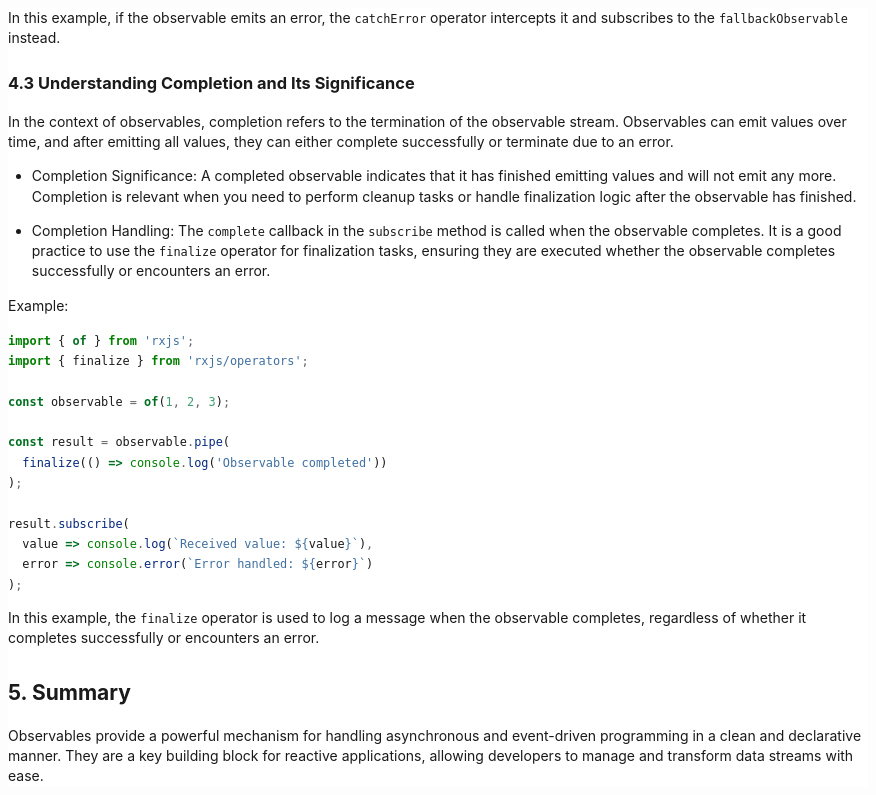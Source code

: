 In this example, if the observable emits an error, the `catchError` operator intercepts it and subscribes to the `fallbackObservable` instead.

### 4.3 Understanding Completion and Its Significance
In the context of observables, completion refers to the termination of the observable stream. Observables can emit values over time, and after emitting all values, they can either complete successfully or terminate due to an error.

- Completion Significance:
A completed observable indicates that it has finished emitting values and will not emit any more.
Completion is relevant when you need to perform cleanup tasks or handle finalization logic after the observable has finished.

- Completion Handling:
The `complete` callback in the `subscribe` method is called when the observable completes.
It is a good practice to use the `finalize` operator for finalization tasks, ensuring they are executed whether the observable completes successfully or encounters an error.

Example:

```ts
import { of } from 'rxjs';
import { finalize } from 'rxjs/operators';

const observable = of(1, 2, 3);

const result = observable.pipe(
  finalize(() => console.log('Observable completed'))
);

result.subscribe(
  value => console.log(`Received value: ${value}`),
  error => console.error(`Error handled: ${error}`)
);
```

In this example, the `finalize` operator is used to log a message when the observable completes, regardless of whether it completes successfully or encounters an error.

## 5. **Summary**

 Observables provide a powerful mechanism for handling asynchronous and event-driven programming in a clean and declarative manner. They are a key building block for reactive applications, allowing developers to manage and transform data streams with ease.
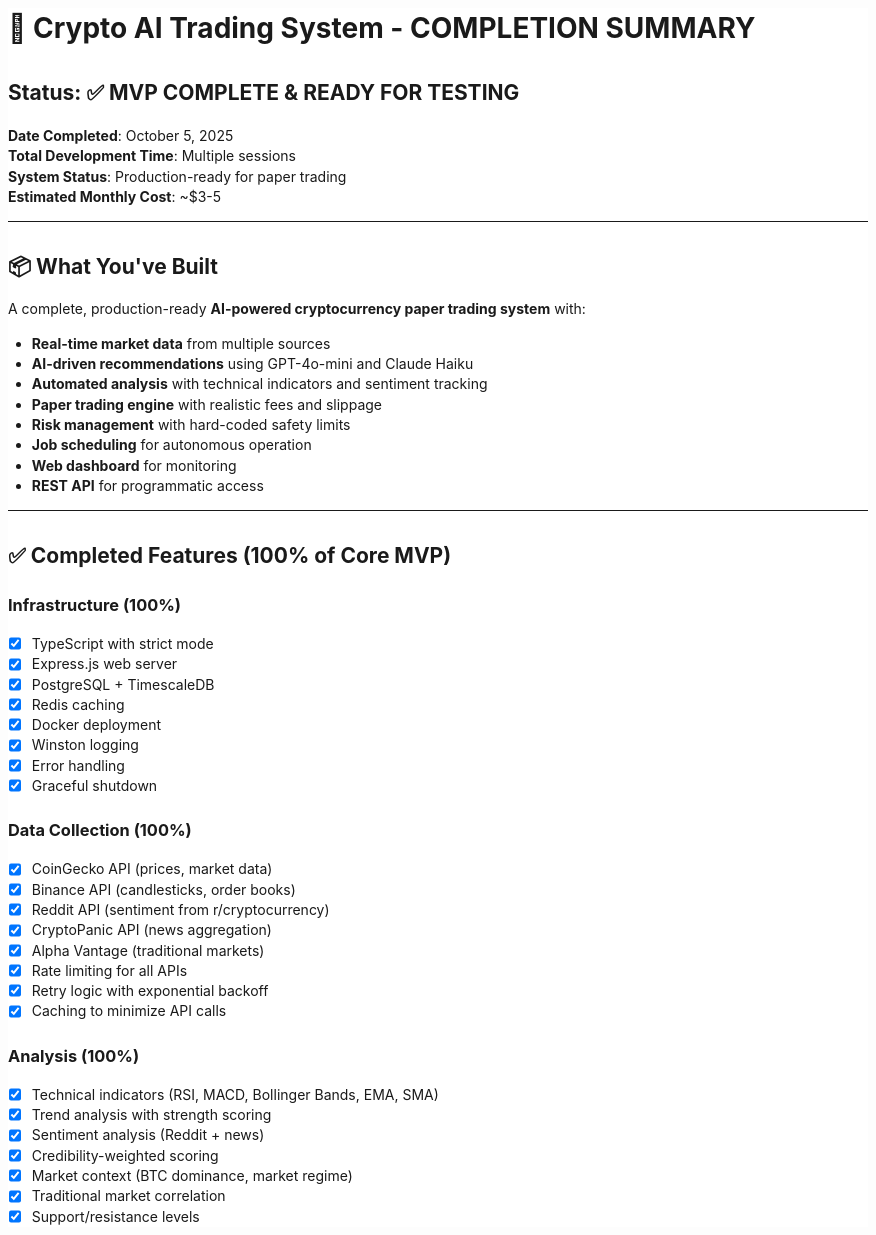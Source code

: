 # 🎉 Crypto AI Trading System - COMPLETION SUMMARY

## Status: ✅ **MVP COMPLETE & READY FOR TESTING**

**Date Completed**: October 5, 2025  
**Total Development Time**: Multiple sessions  
**System Status**: Production-ready for paper trading  
**Estimated Monthly Cost**: ~$3-5

---

## 📦 What You've Built

A complete, production-ready **AI-powered cryptocurrency paper trading system** with:

- **Real-time market data** from multiple sources
- **AI-driven recommendations** using GPT-4o-mini and Claude Haiku
- **Automated analysis** with technical indicators and sentiment tracking
- **Paper trading engine** with realistic fees and slippage
- **Risk management** with hard-coded safety limits
- **Job scheduling** for autonomous operation
- **Web dashboard** for monitoring
- **REST API** for programmatic access

---

## ✅ Completed Features (100% of Core MVP)

### Infrastructure (100%)
- [x] TypeScript with strict mode
- [x] Express.js web server
- [x] PostgreSQL + TimescaleDB
- [x] Redis caching
- [x] Docker deployment
- [x] Winston logging
- [x] Error handling
- [x] Graceful shutdown

### Data Collection (100%)
- [x] CoinGecko API (prices, market data)
- [x] Binance API (candlesticks, order books)
- [x] Reddit API (sentiment from r/cryptocurrency)
- [x] CryptoPanic API (news aggregation)
- [x] Alpha Vantage (traditional markets)
- [x] Rate limiting for all APIs
- [x] Retry logic with exponential backoff
- [x] Caching to minimize API calls

### Analysis (100%)
- [x] Technical indicators (RSI, MACD, Bollinger Bands, EMA, SMA)
- [x] Trend analysis with strength scoring
- [x] Sentiment analysis (Reddit + news)
- [x] Credibility-weighted scoring
- [x] Market context (BTC dominance, market regime)
- [x] Traditional market correlation
- [x] Support/resistance levels
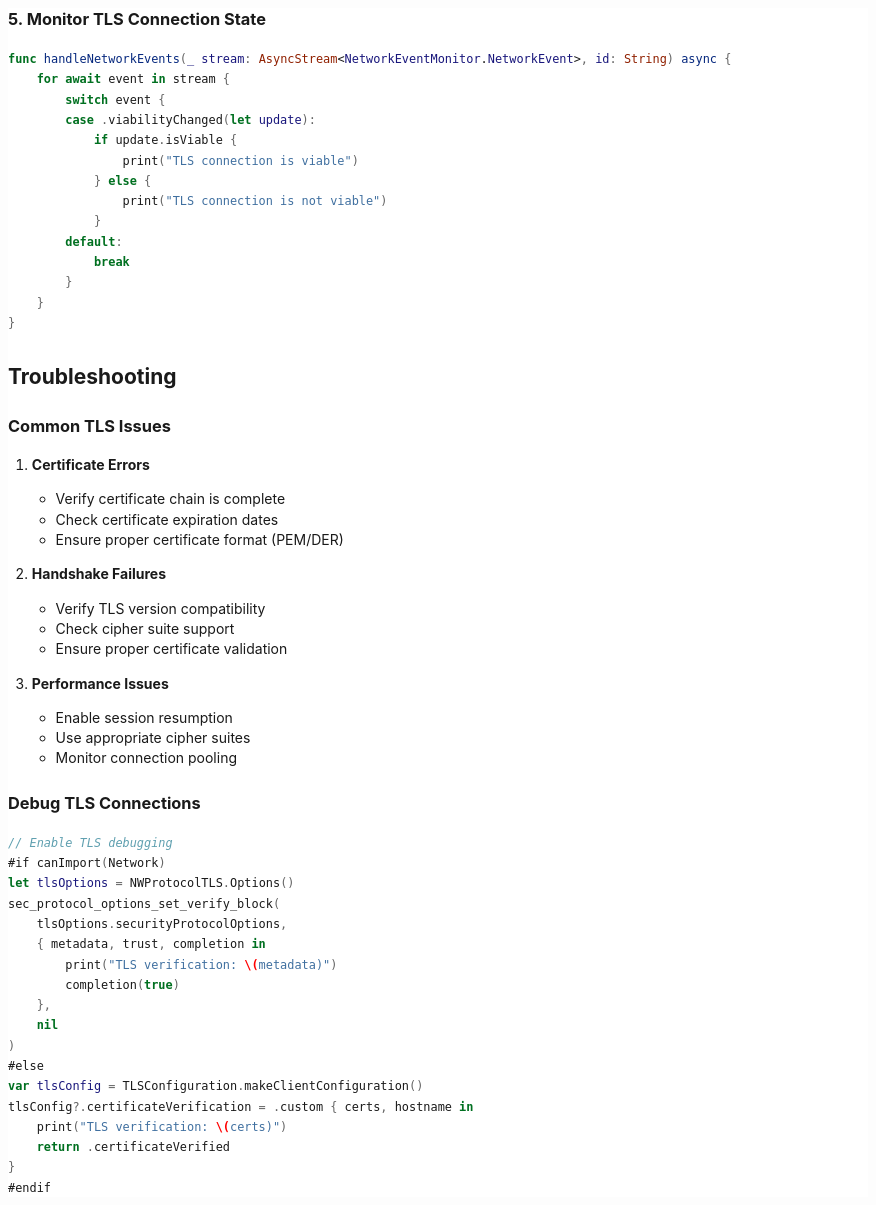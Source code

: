 ### 5. Monitor TLS Connection State

```swift
func handleNetworkEvents(_ stream: AsyncStream<NetworkEventMonitor.NetworkEvent>, id: String) async {
    for await event in stream {
        switch event {
        case .viabilityChanged(let update):
            if update.isViable {
                print("TLS connection is viable")
            } else {
                print("TLS connection is not viable")
            }
        default:
            break
        }
    }
}
```

## Troubleshooting

### Common TLS Issues

1. **Certificate Errors**
   - Verify certificate chain is complete
   - Check certificate expiration dates
   - Ensure proper certificate format (PEM/DER)

2. **Handshake Failures**
   - Verify TLS version compatibility
   - Check cipher suite support
   - Ensure proper certificate validation

3. **Performance Issues**
   - Enable session resumption
   - Use appropriate cipher suites
   - Monitor connection pooling

### Debug TLS Connections

```swift
// Enable TLS debugging
#if canImport(Network)
let tlsOptions = NWProtocolTLS.Options()
sec_protocol_options_set_verify_block(
    tlsOptions.securityProtocolOptions,
    { metadata, trust, completion in
        print("TLS verification: \(metadata)")
        completion(true)
    },
    nil
)
#else
var tlsConfig = TLSConfiguration.makeClientConfiguration()
tlsConfig?.certificateVerification = .custom { certs, hostname in
    print("TLS verification: \(certs)")
    return .certificateVerified
}
#endif
```

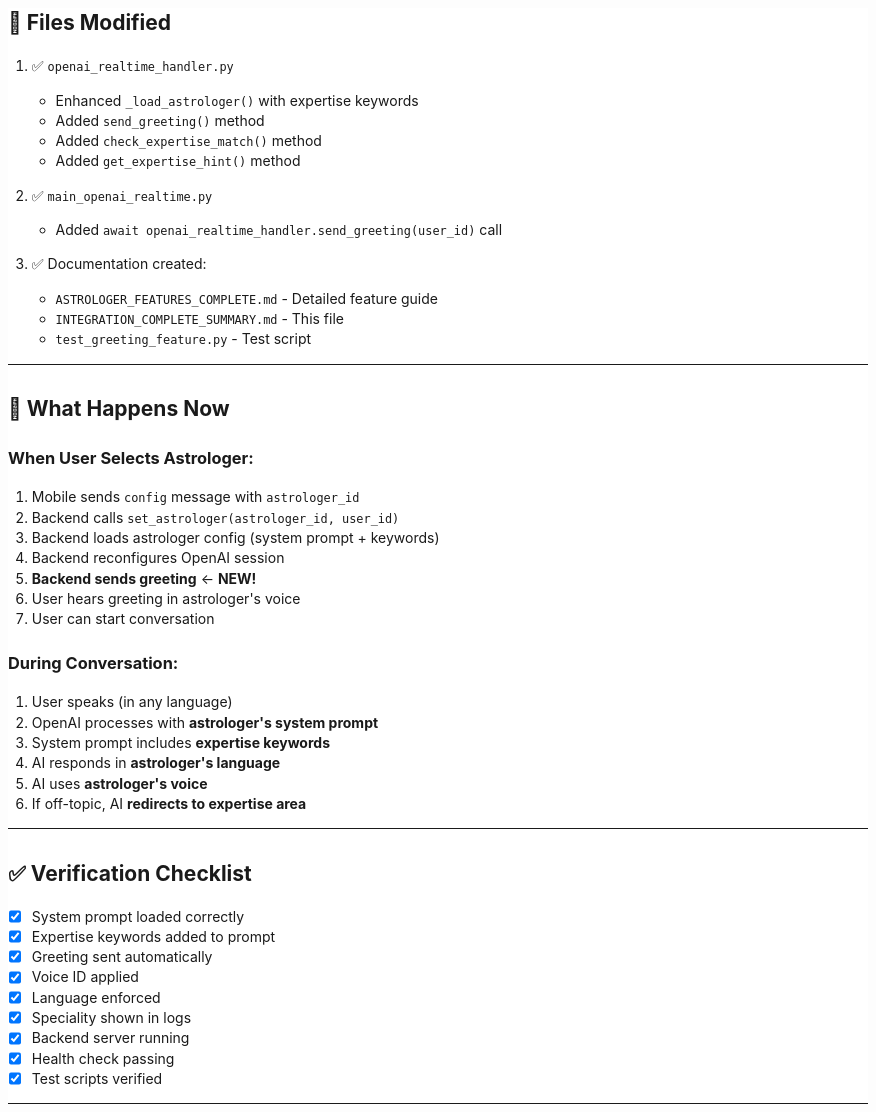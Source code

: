
## 📝 Files Modified

1. ✅ `openai_realtime_handler.py`
   - Enhanced `_load_astrologer()` with expertise keywords
   - Added `send_greeting()` method
   - Added `check_expertise_match()` method
   - Added `get_expertise_hint()` method

2. ✅ `main_openai_realtime.py`
   - Added `await openai_realtime_handler.send_greeting(user_id)` call

3. ✅ Documentation created:
   - `ASTROLOGER_FEATURES_COMPLETE.md` - Detailed feature guide
   - `INTEGRATION_COMPLETE_SUMMARY.md` - This file
   - `test_greeting_feature.py` - Test script

---

## 🎯 What Happens Now

### **When User Selects Astrologer:**
1. Mobile sends `config` message with `astrologer_id`
2. Backend calls `set_astrologer(astrologer_id, user_id)`
3. Backend loads astrologer config (system prompt + keywords)
4. Backend reconfigures OpenAI session
5. **Backend sends greeting** ← **NEW!**
6. User hears greeting in astrologer's voice
7. User can start conversation

### **During Conversation:**
1. User speaks (in any language)
2. OpenAI processes with **astrologer's system prompt**
3. System prompt includes **expertise keywords**
4. AI responds in **astrologer's language**
5. AI uses **astrologer's voice**
6. If off-topic, AI **redirects to expertise area**

---

## ✅ Verification Checklist

- [x] System prompt loaded correctly
- [x] Expertise keywords added to prompt
- [x] Greeting sent automatically
- [x] Voice ID applied
- [x] Language enforced
- [x] Speciality shown in logs
- [x] Backend server running
- [x] Health check passing
- [x] Test scripts verified

---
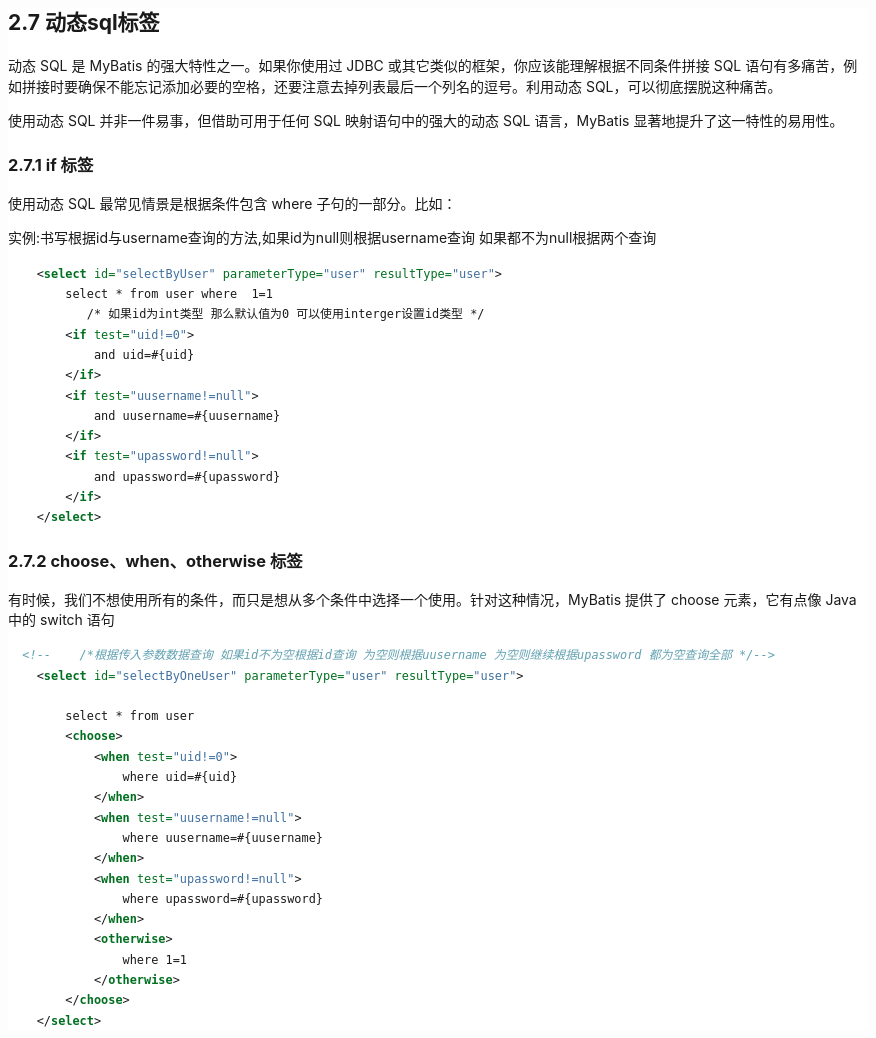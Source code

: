 
## 2.7 动态sql标签

动态 SQL 是 MyBatis 的强大特性之一。如果你使用过 JDBC 或其它类似的框架，你应该能理解根据不同条件拼接 SQL 语句有多痛苦，例如拼接时要确保不能忘记添加必要的空格，还要注意去掉列表最后一个列名的逗号。利用动态 SQL，可以彻底摆脱这种痛苦。

使用动态 SQL 并非一件易事，但借助可用于任何 SQL 映射语句中的强大的动态 SQL 语言，MyBatis 显著地提升了这一特性的易用性。

### 2.7.1 if 标签 

使用动态 SQL 最常见情景是根据条件包含 where 子句的一部分。比如：

实例:书写根据id与username查询的方法,如果id为null则根据username查询 如果都不为null根据两个查询

```XML
    <select id="selectByUser" parameterType="user" resultType="user">
        select * from user where  1=1
           /* 如果id为int类型 那么默认值为0 可以使用interger设置id类型 */
        <if test="uid!=0">
            and uid=#{uid}
        </if>
        <if test="uusername!=null">
            and uusername=#{uusername}
        </if>
        <if test="upassword!=null">
            and upassword=#{upassword}
        </if>
    </select>
```



### 2.7.2 choose、when、otherwise 标签

有时候，我们不想使用所有的条件，而只是想从多个条件中选择一个使用。针对这种情况，MyBatis 提供了 choose 元素，它有点像 Java 中的 switch 语句

```XML
  <!--    /*根据传入参数数据查询 如果id不为空根据id查询 为空则根据uusername 为空则继续根据upassword 都为空查询全部 */-->
    <select id="selectByOneUser" parameterType="user" resultType="user">

        select * from user
        <choose>
            <when test="uid!=0">
                where uid=#{uid}
            </when>
            <when test="uusername!=null">
                where uusername=#{uusername}
            </when>
            <when test="upassword!=null">
                where upassword=#{upassword}
            </when>
            <otherwise>
                where 1=1
            </otherwise>
        </choose>
    </select>
```
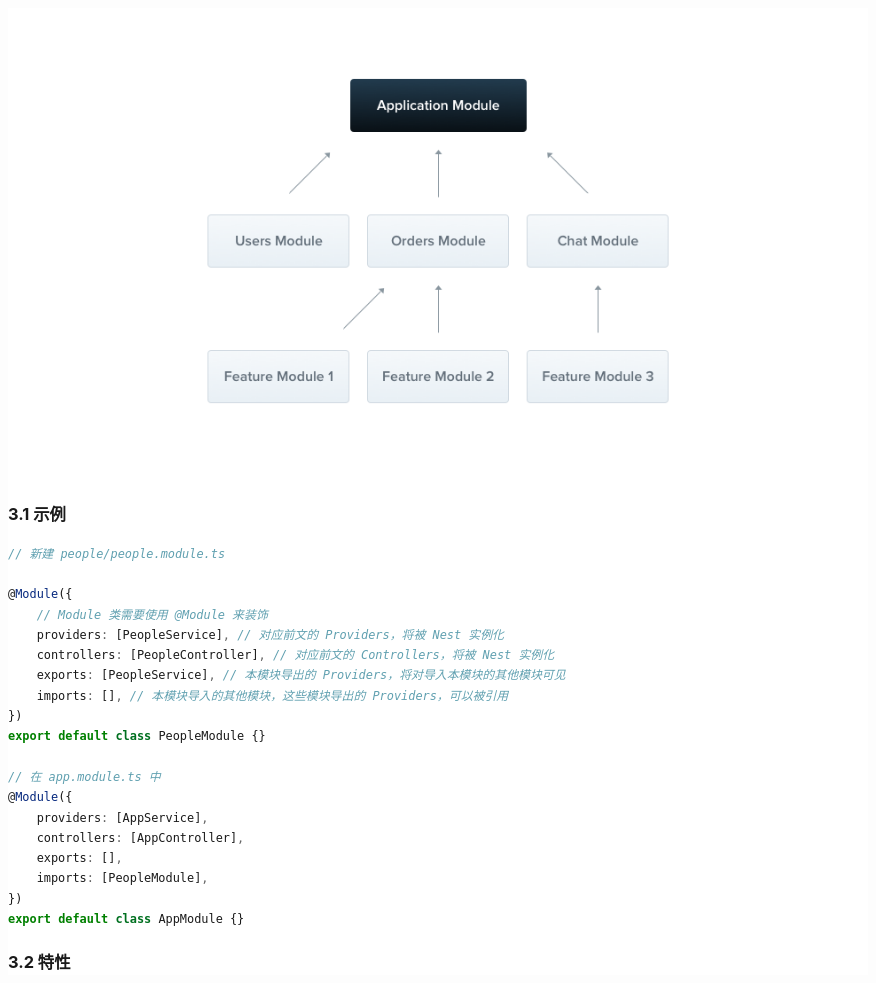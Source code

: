 <img src="./assets/Modules.png" alt="" />

### 3.1 示例

```typescript
// 新建 people/people.module.ts

@Module({
    // Module 类需要使用 @Module 来装饰
    providers: [PeopleService], // 对应前文的 Providers，将被 Nest 实例化
    controllers: [PeopleController], // 对应前文的 Controllers，将被 Nest 实例化
    exports: [PeopleService], // 本模块导出的 Providers，将对导入本模块的其他模块可见
    imports: [], // 本模块导入的其他模块，这些模块导出的 Providers，可以被引用
})
export default class PeopleModule {}

// 在 app.module.ts 中
@Module({
    providers: [AppService],
    controllers: [AppController],
    exports: [],
    imports: [PeopleModule],
})
export default class AppModule {}
```

### 3.2 特性
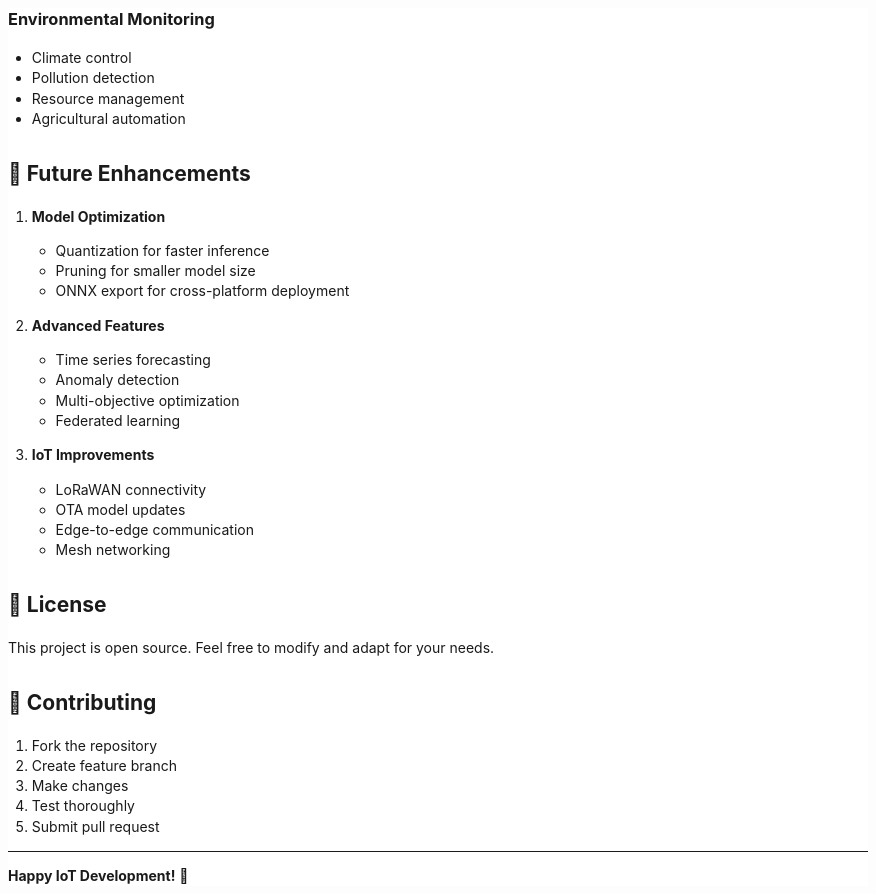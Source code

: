 ### Environmental Monitoring
- Climate control
- Pollution detection
- Resource management
- Agricultural automation

## 🔮 Future Enhancements

1. **Model Optimization**
   - Quantization for faster inference
   - Pruning for smaller model size
   - ONNX export for cross-platform deployment

2. **Advanced Features**
   - Time series forecasting
   - Anomaly detection
   - Multi-objective optimization
   - Federated learning

3. **IoT Improvements**
   - LoRaWAN connectivity
   - OTA model updates
   - Edge-to-edge communication
   - Mesh networking

## 📄 License

This project is open source. Feel free to modify and adapt for your needs.

## 🤝 Contributing

1. Fork the repository
2. Create feature branch
3. Make changes
4. Test thoroughly
5. Submit pull request

---

**Happy IoT Development!** 🚀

+ + +

▸ TASK: Where a line above holds the string "exports", show that line.

▸ RESPONSE TO THIS TASK:
    exports: [PeopleService], // 本模块导出的 Providers，将对导入本模块的其他模块可见
    exports: [],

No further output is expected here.